§ **WHAT YOU NEED TO DO**: Give again, character for character, the lines that lie between the first line of the material and the line with "## Keyboard Shortcuts", inclusive. Omit pictures.

§ **WORKING DATA**:
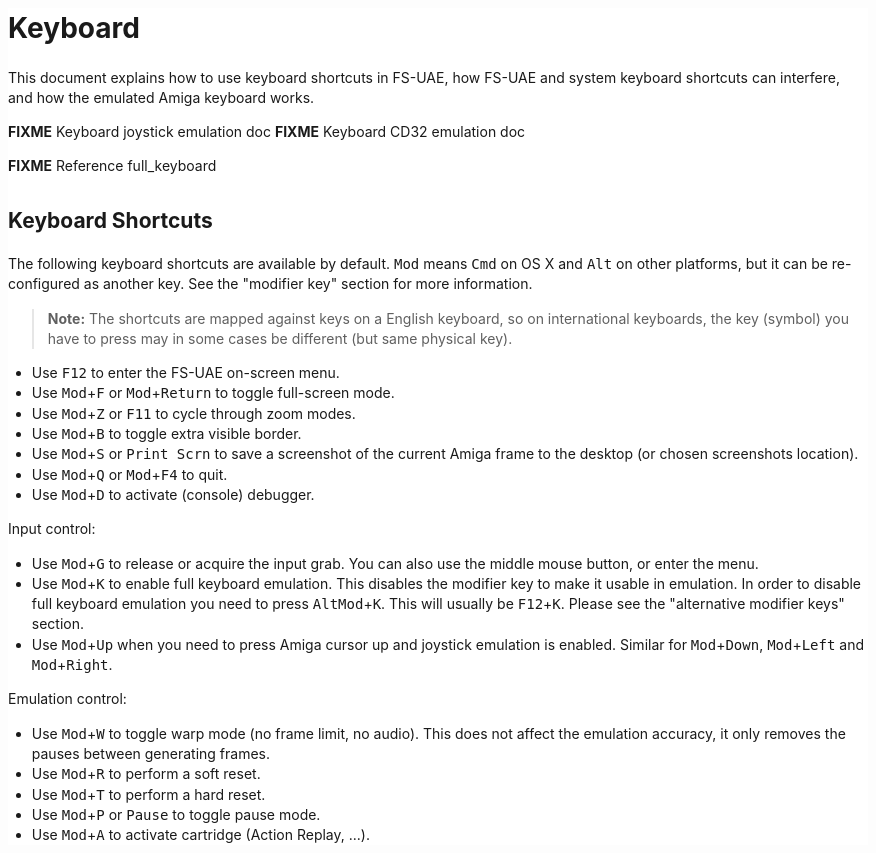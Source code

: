 # Keyboard

This document explains how to use keyboard shortcuts in FS-UAE, how FS-UAE
and system keyboard shortcuts can interfere, and how the emulated Amiga
keyboard works.

**FIXME** Keyboard joystick emulation doc
**FIXME** Keyboard CD32 emulation doc

**FIXME** Reference full_keyboard

## Keyboard Shortcuts

The following keyboard shortcuts are available by default. <kbd>Mod</kbd>
means <kbd>Cmd</kbd> on OS X and <kbd>Alt</kbd> on other platforms, but it
can be re-configured as another key. See the "modifier key" section for more
information.

> **Note:** The shortcuts are mapped against keys on a English keyboard,
> so on international keyboards, the key (symbol) you have to press may
> in some cases be different (but same physical key).

* Use <kbd>F12</kbd> to enter the FS-UAE on-screen menu.
* Use <kbd>Mod</kbd>+<kbd>F</kbd> or <kbd>Mod</kbd>+<kbd>Return</kbd> to
  toggle full-screen mode.
* Use <kbd>Mod</kbd>+<kbd>Z</kbd> or <kbd>F11</kbd> to cycle through zoom modes.
* Use <kbd>Mod</kbd>+<kbd>B</kbd> to toggle extra visible border.
* Use <kbd>Mod</kbd>+<kbd>S</kbd> or <kbd>Print Scrn</kbd> to save a screenshot
  of the current Amiga frame to the desktop (or chosen screenshots location).
* Use <kbd>Mod</kbd>+<kbd>Q</kbd> or <kbd>Mod</kbd>+<kbd>F4</kbd> to quit.
* Use <kbd>Mod</kbd>+<kbd>D</kbd> to activate (console) debugger.

Input control:

* Use <kbd>Mod</kbd>+<kbd>G</kbd> to release or acquire the input grab. You
  can also use the middle mouse button, or enter the menu.
* Use <kbd>Mod</kbd>+<kbd>K</kbd> to enable full keyboard emulation. This
  disables the modifier key to make it usable in emulation. In order to
  disable full keyboard emulation you need to press
  <kbd>AltMod</kbd>+<kbd>K</kbd>. This will usually be
  <kbd>F12</kbd>+<kbd>K</kbd>. Please see the "alternative modifier keys"
  section.
* Use <kbd>Mod</kbd>+<kbd>Up</kbd> when you need to press Amiga cursor
  up and joystick emulation is enabled. Similar for
  <kbd>Mod</kbd>+<kbd>Down</kbd>, <kbd>Mod</kbd>+<kbd>Left</kbd> and
  <kbd>Mod</kbd>+<kbd>Right</kbd>.

Emulation control:

* Use <kbd>Mod</kbd>+<kbd>W</kbd> to toggle warp mode (no frame limit,
  no audio). This does not affect the emulation accuracy, it only removes the
  pauses between generating frames.
* Use <kbd>Mod</kbd>+<kbd>R</kbd> to perform a soft reset.
* Use <kbd>Mod</kbd>+<kbd>T</kbd> to perform a hard reset.
* Use <kbd>Mod</kbd>+<kbd>P</kbd> or <kbd>Pause</kbd> to toggle pause mode.
* Use <kbd>Mod</kbd>+<kbd>A</kbd> to activate cartridge (Action Replay, ...).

§ **EXERCISE RESULT**:
Source code

: # Keyboard

This document explains how to use keyboard shortcuts in FS-UAE, how FS-UAE
and system keyboard shortcuts can interfere, and how the emulated Amiga
keyboard works.

**FIXME** Keyboard joystick emulation doc
**FIXME** Keyboard CD32 emulation doc

**FIXME** Reference full_keyboard

## Keyboard Shortcuts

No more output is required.